Every edge endpoint must resolve to a neuron in the same dataset.
dataset_table_state must describe the whole uploaded table, not a partial batch.
Dataset-scoped materialized views and precomputed tables must be regenerated from the same canonical source rows.
Empty graph products are valid only when the source graph is truly empty or the product is explicitly not applicable.
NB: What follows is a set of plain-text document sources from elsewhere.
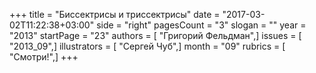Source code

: +++
title = "Биссектрисы и триссектрисы"
date = "2017-03-02T11:22:38+03:00"
side = "right"
pagesCount = "3"
slogan = ""
year = "2013"
startPage = "23"
authors = [ "Григорий Фельдман",]
issues = [ "2013_09",]
illustrators = [ "Сергей Чуб",]
month = "09"
rubrics = [ "Смотри!",]
+++
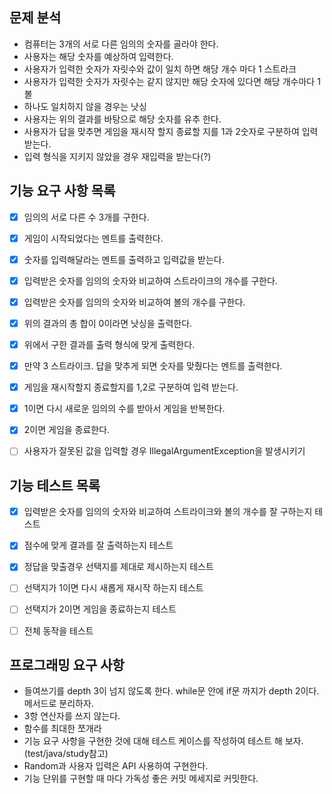 ## 문제 분석

- 컴퓨터는 3개의 서로 다른 임의의 숫자를 골라야 한다.
- 사용자는 해당 숫자를 예상하여 입력한다.
- 사용자가 입력한 숫자가 자릿수와 값이 일치 하면 해당 개수 마다 1 스트라크
- 사용자가 입력한 숫자가 자릿수는 같지 않지만 해당 숫자에 있다면 해당 개수마다 1볼
- 하나도 일치하지 않을 경우는 낫싱
- 사용자는 위의 결과를 바탕으로 해당 숫자를 유추 한다.
- 사용자가 답을 맞추면 게임을 재시작 할지 종료할 지를 1과 2숫자로 구분하여 입력 받는다.
- 입력 형식을 지키지 않았을 경우 재입력을 받는다(?)




## 기능 요구 사항 목록


+ [x] 임의의 서로 다른 수 3개를 구한다.
+ [x] 게임이 시작되었다는 멘트를 출력한다.
+ [x] 숫자를 입력해달라는 멘트를 출력하고 입력값을 받는다.
+ [x] 입력받은 숫자를 임의의 숫자와 비교하여 스트라이크의 개수를 구한다.
+ [x] 입력받은 숫자를 임의의 숫자와 비교하여 볼의 개수를 구한다.
+ [x] 위의 결과의 총 합이 0이라면 낫싱을 출력한다.
+ [x] 위에서 구한 결과를 출력 형식에 맞게 출력한다.
+ [x] 만약 3 스트라이크. 답을 맞추게 되면 숫자를 맞췄다는 멘트를 출력한다.
+ [x] 게임을 재시작할지 종료할지를 1,2로 구분하여 입력 받는다.
+ [x] 1이면 다시 새로운 임의의 수를 받아서 게임을 반복한다.
+ [x] 2이면 게임을 종료한다.
+ [ ] 사용자가 잘못된 값을 입력할 경우 IllegalArgumentException을 발생시키기


## 기능 테스트 목록


+ [x] 입력받은 숫자를 임의의 숫자와 비교하여 스트라이크와 볼의 개수를 잘 구하는지 테스트
+ [x] 점수에 맞게 결과를 잘 출력하는지 테스트 
+ [x] 정답을 맞출경우 선택지를 제대로 제시하는지 테스트
+ [ ] 선택지가 1이면 다시 새롭게 재시작 하는지 테스트
+ [ ] 선택지가 2이면 게임을 종료하는지 테스트
+ [ ] 전체 동작을 테스트





## 프로그래밍 요구 사항

- 들여쓰기를 depth 3이 넘지 않도록 한다. while문 안에 if문 까지가 depth 2이다. 메서드로 분리하자.
- 3항 연산자를 쓰지 않는다.
- 함수를 최대한 쪼개라
- 기능 요구 사항을 구현한 것에 대해 테스트 케이스를 작성하여 테스트 해 보자. (test/java/study참고)
- Random과 사용자 입력은 API 사용하여 구현한다.
- 기능 단위를 구현할 때 마다 가독성 좋은 커밋 메세지로 커밋한다.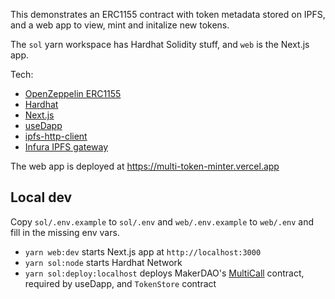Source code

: This demonstrates an ERC1155 contract with token metadata stored on IPFS, and a web app to view, mint and initalize new tokens.

The `sol` yarn workspace has Hardhat Solidity stuff, and `web` is the Next.js app.

Tech:

- [OpenZeppelin ERC1155](https://docs.openzeppelin.com/contracts/3.x/erc1155)
- [Hardhat](https://hardhat.org/)
- [Next.js](https://nextjs.org/)
- [useDapp](https://usedapp.io/)
- [ipfs-http-client](https://github.com/ipfs/js-ipfs/tree/master/packages/ipfs-http-client)
- [Infura IPFS gateway](https://infura.io/product/ipfs)

The web app is deployed at https://multi-token-minter.vercel.app

## Local dev

Copy `sol/.env.example` to `sol/.env` and `web/.env.example` to `web/.env` and fill in the missing env vars.

- `yarn web:dev` starts Next.js app at `http://localhost:3000`
- `yarn sol:node` starts Hardhat Network
- `yarn sol:deploy:localhost` deploys MakerDAO's [MultiCall](https://github.com/makerdao/multicall/blob/master/src/Multicall.sol) contract, required by useDapp, and `TokenStore` contract
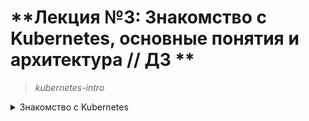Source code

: # **Лекция №3: Знакомство с Kubernetes, основные понятия и архитектура // ДЗ **
> _kubernetes-intro_
<details>
  <summary>Знакомство с Kubernetes</summary>

## **Задание:**
Знакомство с решениями для запуска локального Kubernetes кластера, создание первого pod

Цель:
В данном дз студенты научатся формировать локальное окружение, запустят локальную версию kubernetes при помощи minikube, научатся использовать CLI утилиту kubectl для управления kubernetes.

Описание/Пошаговая инструкция выполнения домашнего задания:
Все действия описаны в методическом указании.

Критерии оценки:
0 б. - задание не выполнено
1 б. - задание выполнено
2 б. - выполнены все дополнительные задания

---

## **Выполнено:**

# **Полезное:**

</details>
The most useful validation is an endpoint check against vw_graph_edges:

WITH toUUID('<dataset-id>') AS ds
SELECT 'pre_missing' AS check_name, count() AS rows
FROM syndb.vw_graph_edges AS e
LEFT JOIN syndb.neurons AS n
  ON n.dataset_id = ds AND n.neuron_id = e.pre_neuron_id
WHERE e.dataset_id = ds AND n.neuron_id IS NULL
UNION ALL
SELECT 'post_missing' AS check_name, count() AS rows
FROM syndb.vw_graph_edges AS e
LEFT JOIN syndb.neurons AS n
  ON n.dataset_id = ds AND n.neuron_id = e.post_neuron_id
WHERE e.dataset_id = ds AND n.neuron_id IS NULL;

Both rows must be zero before graph precompute results are trusted.

MANC Repair Case Study

On April 27, 2026, syndb article cache populate skipped manc:precomputed_bottleneck_neurons because the live table was empty. The root cause was not cache population. MANC had repeatedly exposed several architecture problems in the large-dataset path:

The MANC weights source contained endpoint body IDs that were not present in the MANC annotation source.
The Flight import path opened one DoPut per streaming batch, so the first batch could mark a table as uploaded and later batches then failed as duplicates.
The Flight streaming path did not apply the same source-aware pre-filter as the direct ClickHouse path.
The default Flight client timeout was too short for large table uploads.
Small Arrow record batches created tens of thousands of Flight messages for a single large table.
Graph precompute assumed neurons.polarity was UTF-8, but production MANC could expose it as Int8.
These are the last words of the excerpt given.